Authored by nikic on Dec 15 2018, 2:56 AM.

Details

Summary

If a saturating add/sub has one constant operand, then we can determine the possible range of outputs it can produce, and simplify an icmp comparison based on that.

I'm implementing this in InstSimplify, with a similar approach to already existing code for binary operators. I previously started out by adding support for this to ConstantRange, which would be able to handle more general cases, but I couldn't figure out which pass would be responsible for the actual simplification.
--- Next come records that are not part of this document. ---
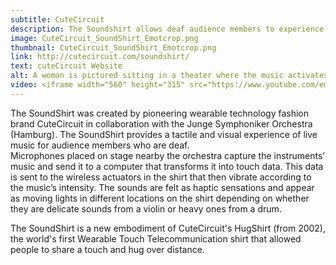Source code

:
 ```yaml
---
subtitle: CuteCircuit
description: The Soundshirt allows deaf audience members to experience live music.
image: CuteCircuit_SoundShirt_Emotcrop.png
thumbnail: CuteCircuit_SoundShirt_Emotcrop.png
link: http://cutecircuit.com/soundshirt/
text: cuteCircuit Website
alt: A woman is pictured sitting in a theater where the music activates the Soundshirt's light up dots and haptic sensations.
video: <iframe width="560" height="315" src="https://www.youtube.com/embed/a8fVoJRI7V0" frameborder="0" allowfullscreen></iframe>
---
```

The SoundShirt was created by pioneering wearable technology fashion brand CuteCircuit in collaboration with the Junge Symphoniker Orchestra (Hamburg). The SoundShirt provides a tactile and visual experience of live music for audience members who are deaf.  
Microphones placed on stage nearby the orchestra capture the instruments’ music and send it to a computer that transforms it into touch data. This data is sent to the wireless actuators in the shirt that then vibrate according to the music’s intensity.  The sounds are felt as haptic sensations and appear as moving lights in different locations on the shirt depending on whether they are delicate sounds from a violin or heavy ones from a drum.

The SoundShirt is a new embodiment of CuteCircuit's HugShirt (from 2002), the world's first Wearable Touch Telecommunication shirt that allowed people to share a touch and hug over distance.

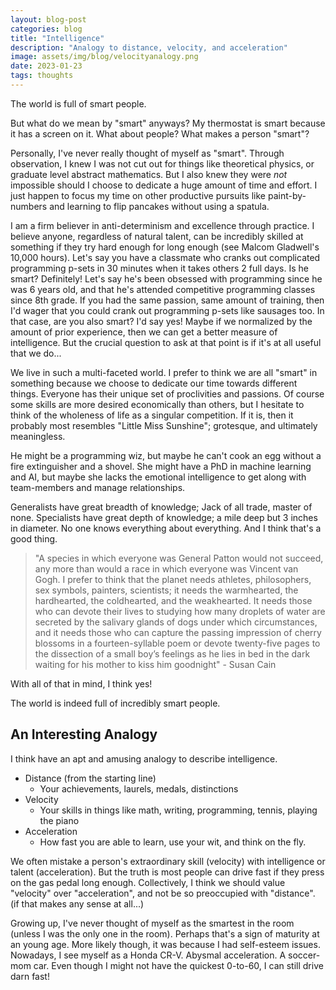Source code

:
 ```yaml
---
layout: blog-post
categories: blog
title: "Intelligence"
description: "Analogy to distance, velocity, and acceleration"
image: assets/img/blog/velocityanalogy.png
date: 2023-01-23
tags: thoughts
---
```


The world is full of smart people.

But what do we mean by "smart" anyways? My thermostat is smart because it has a screen on it. What about people? What makes a person "smart"? 

Personally, I've never really thought of myself as "smart". Through observation, I knew I was not cut out for things like theoretical physics, or graduate level abstract mathematics. But I also knew they were *not* impossible should I choose to dedicate a huge amount of time and effort. I just happen to focus my time on other productive pursuits like paint-by-numbers and learning to flip pancakes without using a spatula.

I am a firm believer in anti-determinism and excellence through practice. I believe anyone, regardless of natural talent, can be incredibly skilled at something if they try hard enough for long enough (see Malcom Gladwell's 10,000 hours). Let's say you have a classmate who cranks out complicated programming p-sets in 30 minutes when it takes others 2 full days. Is he smart? Definitely! Let's say he's been obsessed with programming since he was 6 years old, and that he's attended competitive programming classes since 8th grade. If you had the same passion, same amount of training, then I'd wager that you could crank out programming p-sets like sausages too. In that case, are you also smart? I'd say yes! Maybe if we normalized by the amount of prior experience, then we can get a better measure of intelligence. But the crucial question to ask at that point is if it's at all useful that we do...

We live in such a multi-faceted world. I prefer to think we are all "smart" in something because we choose to dedicate our time towards different things. Everyone has their unique set of proclivities and passions. Of course some skills are more desired economically than others, but I hesitate to think of the wholeness of life as a singular competition. If it is, then it probably most resembles "Little Miss Sunshine"; grotesque, and ultimately meaningless. 

He might be a programming wiz, but maybe he can't cook an egg without a fire extinguisher and a shovel. She might have a PhD in machine learning and AI, but maybe she lacks the emotional intelligence to get along with team-members and manage relationships. 

Generalists have great breadth of knowledge; Jack of all trade, master of none. Specialists have great depth of knowledge; a mile deep but 3 inches in diameter. No one knows everything about everything. And I think that's a good thing.

> "A species in which everyone was General Patton would not succeed, any more than would a race in which everyone was Vincent van Gogh. I prefer to think that the planet needs athletes, philosophers, sex symbols, painters, scientists; it needs the warmhearted, the hardhearted, the coldhearted, and the weakhearted. It needs those who can devote their lives to studying how many droplets of water are secreted by the salivary glands of dogs under which circumstances, and it needs those who can capture the passing impression of cherry blossoms in a fourteen-syllable poem or devote twenty-five pages to the dissection of a small boy’s feelings as he lies in bed in the dark waiting for his mother to kiss him goodnight" - Susan Cain

With all of that in mind, I think yes! 

The world is indeed full of incredibly smart people. 



## An Interesting Analogy

I think have an apt and amusing analogy to describe intelligence.

* Distance (from the starting line)
  * Your achievements, laurels, medals, distinctions
* Velocity
  * Your skills in things like math, writing, programming, tennis, playing the piano
* Acceleration
  * How fast you are able to learn, use your wit, and think on the fly.

We often mistake a person's extraordinary skill (velocity) with intelligence or talent (acceleration). But the truth is most people can drive fast if they press on the gas pedal long enough. Collectively, I think we should value "velocity" over "acceleration", and not be so preoccupied with "distance". (if that makes any sense at all...)

Growing up, I've never thought of myself as the smartest in the room (unless I was the only one in the room). Perhaps that's a sign of maturity at an young age. More likely though, it was because I had self-esteem issues. Nowadays, I see myself as a Honda CR-V. Abysmal acceleration. A soccer-mom car. Even though I might not have the quickest 0-to-60, I can still drive darn fast!

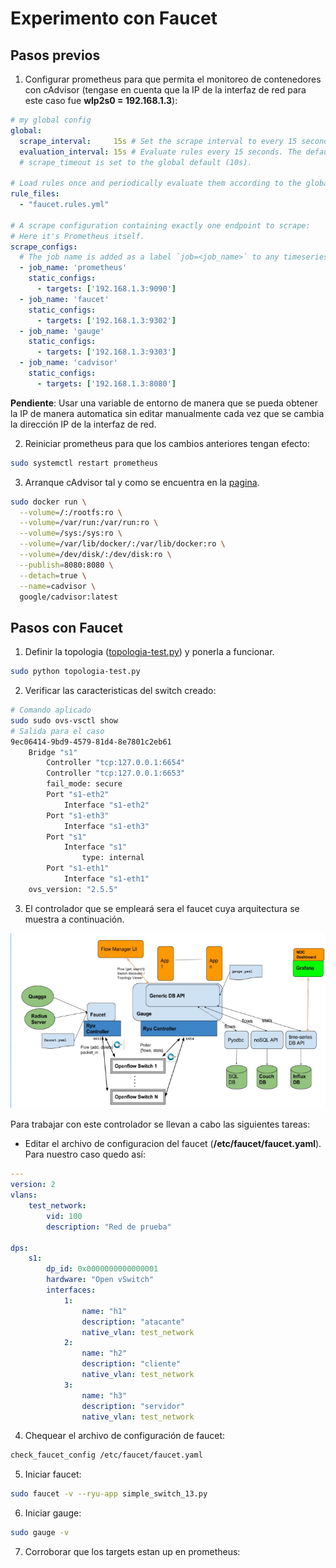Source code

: # Experimento con Faucet #

## Pasos previos ##

1. Configurar prometheus para que permita el monitoreo de contenedores con cAdvisor (tengase en cuenta que la IP de la interfaz de red para este caso fue **wlp2s0 = 192.168.1.3**):

```yml
# my global config
global:
  scrape_interval:     15s # Set the scrape interval to every 15 seconds. Default is every 1 minute.
  evaluation_interval: 15s # Evaluate rules every 15 seconds. The default is every 1 minute.
  # scrape_timeout is set to the global default (10s).

# Load rules once and periodically evaluate them according to the global 'evaluation_interval'.
rule_files:
  - "faucet.rules.yml"

# A scrape configuration containing exactly one endpoint to scrape:
# Here it's Prometheus itself.
scrape_configs:
  # The job name is added as a label `job=<job_name>` to any timeseries scraped from this config.
  - job_name: 'prometheus'
    static_configs:
      - targets: ['192.168.1.3:9090']
  - job_name: 'faucet'
    static_configs:
      - targets: ['192.168.1.3:9302']
  - job_name: 'gauge'
    static_configs:
      - targets: ['192.168.1.3:9303']
  - job_name: 'cadvisor'
    static_configs:
      - targets: ['192.168.1.3:8080']
```

**Pendiente**: Usar una variable de entorno de manera que se pueda obtener la IP de manera automatica sin editar manualmente cada vez que se cambia la dirección IP de la interfaz de red.

2. Reiniciar prometheus para que los cambios anteriores tengan efecto:

```bash
sudo systemctl restart prometheus
```

3. Arranque cAdvisor tal y como se encuentra en la [pagina](https://github.com/google/cadvisor).

```bash
sudo docker run \
  --volume=/:/rootfs:ro \
  --volume=/var/run:/var/run:ro \
  --volume=/sys:/sys:ro \
  --volume=/var/lib/docker/:/var/lib/docker:ro \
  --volume=/dev/disk/:/dev/disk:ro \
  --publish=8080:8080 \
  --detach=true \
  --name=cadvisor \
  google/cadvisor:latest
```

## Pasos con Faucet ##

1. Definir la topologia ([topologia-test.py](topologia-test.py)) y ponerla a funcionar. 

```bash
sudo python topologia-test.py
```

2. Verificar las caracteristicas del switch creado:

```bash
# Comando aplicado
sudo sudo ovs-vsctl show
# Salida para el caso
9ec06414-9bd9-4579-81d4-8e7801c2eb61
    Bridge "s1"
        Controller "tcp:127.0.0.1:6654"
        Controller "tcp:127.0.0.1:6653"
        fail_mode: secure
        Port "s1-eth2"
            Interface "s1-eth2"
        Port "s1-eth3"
            Interface "s1-eth3"
        Port "s1"
            Interface "s1"
                type: internal
        Port "s1-eth1"
            Interface "s1-eth1"
    ovs_version: "2.5.5"
```

3. El controlador que se empleará sera el faucet cuya arquitectura se muestra a continuación. 

![arquitectura_faucet](arquitectura_faucet.png)

Para trabajar con este controlador se llevan a cabo las siguientes tareas:
* Editar el archivo de configuracion del faucet (**/etc/faucet/faucet.yaml**). Para nuestro caso quedo así:

```yaml
---
version: 2
vlans:
    test_network:
        vid: 100
        description: "Red de prueba"

dps:
    s1:
        dp_id: 0x0000000000000001
        hardware: "Open vSwitch"
        interfaces:
            1:
                name: "h1"
                description: "atacante"
                native_vlan: test_network
            2:
                name: "h2"
                description: "cliente"
                native_vlan: test_network
            3:
                name: "h3"
                description: "servidor"
                native_vlan: test_network
```

4. Chequear el archivo de configuración de faucet:

```bash
check_faucet_config /etc/faucet/faucet.yaml
```

5. Iniciar faucet:

```bash
sudo faucet -v --ryu-app simple_switch_13.py
```

6. Iniciar gauge:

```bash
sudo gauge -v 
```

7. Corroborar que los targets estan up en prometheus:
Ref: https://github.com/rust-lang/rust/issues/44500

Diff Detail

Event Timeline

nikic created this revision.Dec 15 2018, 2:56 AM

The more general transforms (changing the icmp predicate and/or constant operand of the icmp) should be handled under InstCombiner::visitICmpInst().
This is a cheap analysis, so it's probably best to have this part in InstSimplify regardless of what we add to InstCombine.

The logic looks good, but see inline for an improvement related to canonical form.

lib/Analysis/InstructionSimplify.cpp
2668–2669

Assuming canonical IR isn't a valid assumption for InstSimplify because InstSimplify is used as an analysis independently of InstCombine. Even when InstSimplify is called from within InstCombine, it would theoretically be more efficient to handle non-canonical simplifications before doing other transforms in InstCombine.

Do we "internally canonicalize" a constant operand for uadd/sadd to operand 1 here in InstSimplify? If not, we might want to do that too. Also if the existing code for binops doesn't do that, it's probably worth a TODO comment.

In all cases, it's worth varying at least some of the regression tests to prove that we have those non-canonical patterns covered.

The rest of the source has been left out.